Three Ways Your Cloud Run Goroutine Dies

You write Cloud Run services in Go. For long-running work, you reach for the natural tool:

func handleStart(w http.ResponseWriter, r *http.Request) {
    go func() {
        for {
            processNextBatch()
            time.Sleep(30 * time.Second)
        }
    }()
    w.WriteHeader(202)
}

This works on your laptop. It works in staging. It works in production for weeks. Then one day it silently stops. There are three reasons, and all three look identical from the outside.

OOM kill. Your container hit its memory limit. The Linux OOM killer reaped the process. Cloud Run logs a single line Instance terminated because memory limit of 512 MiB was exceeded and spins up a fresh instance to serve the next request. Your goroutine’s state, the in-flight HTTP connection, the half-written parse buffer, all of it, gone.

Idle reclaim. Your goroutine was doing real work, but no HTTP request came in for fifteen minutes. Cloud Run’s scale-to-zero logic tore down the instance. The platform has no idea your goroutine was busy. There is no signal, no grace period, just a SIGKILL nine seconds after SIGTERM if the process does not exit cleanly.

Deploy revision swap. You pushed a new revision. Cloud Run routes 100% of traffic to the new revision and drains the old one. Your goroutine on the old instance gets SIGTERM. You did not wire a signal handler. Nine seconds later, SIGKILL.

Each death leaves no error log, no panic trace, no stack dump. The goroutine was never the unit Cloud Run tracked. It was a passenger on a container that died for reasons unrelated to what the goroutine was doing.

The Patch Reflex

The first instinct is to make goroutines tougher. Trap SIGTERM, write progress to disk, take a heartbeat lease in Firestore so a reconcile job can reclaim a dropped lock. All of this works. All of it leaves residual tail risk.

A SIGTERM handler helps you finish the current item, not the next thousand. A heartbeat lease handles the goroutine that died, not the goroutine that was never going to be scheduled again. You are building a shock absorber on a chassis that wants to be in pieces.

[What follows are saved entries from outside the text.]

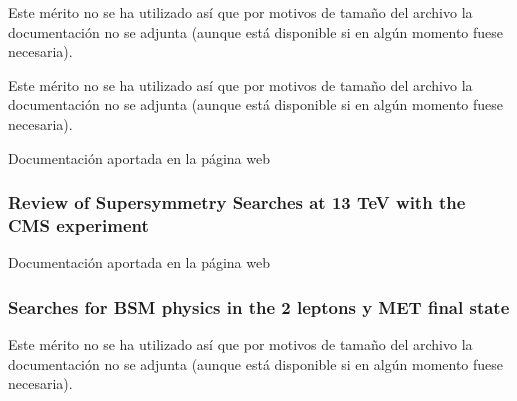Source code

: \documentclass[a4paper, 11pt, twoside, openright]{report}
\begin{document}

Este mérito no se ha utilizado así que por motivos de tamaño del archivo la documentación no se adjunta (aunque está disponible si en algún momento fuese necesaria).


Este mérito no se ha utilizado así que por motivos de tamaño del archivo la documentación no se adjunta (aunque está disponible si en algún momento fuese necesaria).


%
Documentación aportada en la página web

\subsubsection{Review of Supersymmetry Searches at 13 TeV with the CMS experiment}
%
Documentación aportada en la página web

\subsubsection{Searches for BSM physics in the 2 leptons y MET final state}
%
Este mérito no se ha utilizado así que por motivos de tamaño del archivo la documentación no se adjunta (aunque está disponible si en algún momento fuese necesaria).
\end{document}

The real question is: why is any long-lived mutable state sitting in RAM on a stateless container platform?

The Trap: “Just Use Cloud Tasks”

The usual advice here is Cloud Tasks. Tutorials show you:

// Enqueue work
task := &cloudtaskspb.Task{
    MessageType: &cloudtaskspb.Task_HttpRequest{
        HttpRequest: &cloudtaskspb.HttpRequest{
            HttpMethod: cloudtaskspb.HttpMethod_POST,
            Url:        "https://my-service.run.app/process",
            Body:       payload,
        },
    },
}
client.CreateTask(ctx, &cloudtaskspb.CreateTaskRequest{
    Parent: queuePath,
    Task:   task,
})

Cloud Tasks has durable storage, automatic retries with exponential backoff, and rate limiting baked in. The tutorial ends there. Problem solved.

For toy workloads, that is fine. For anything real, it is subtly wrong in five ways that you only discover at 3am.

Tasks expire after 30 days. Cloud Tasks silently drops any task older than 30 days. If a batch fills your queue faster than it drains, the oldest tasks vanish with no alert. Your durable queue is durable only within a rolling month.

You cannot ask it business questions. “How many pending SC cases are in the queue?” “What is the oldest pending case from High Court type?” “Show me every case stuck in the ‘fetching-party-details’ stage.” Cloud Tasks has a task count and not much else. Your admin dashboard cannot query it the way you need.

Retry amplification compounds. A poison message that always fails gets retried up to your max_attempts. A poison batch of 10,000 such messages triples your queue depth for hours. Without a dead letter queue wired to an alert, you do not know it is happening.

Big payloads break schema migration. Tutorials tempt you to pack the work into the task body. A week later you add a field to your schema. Every already-queued task has the old shape, and the handler has to support both forever.

One misconfigured queue and you cannot reconstruct. If you fat-finger a queue config and tasks fail en masse, there is no upstream to replay from. Cloud Tasks was the upstream.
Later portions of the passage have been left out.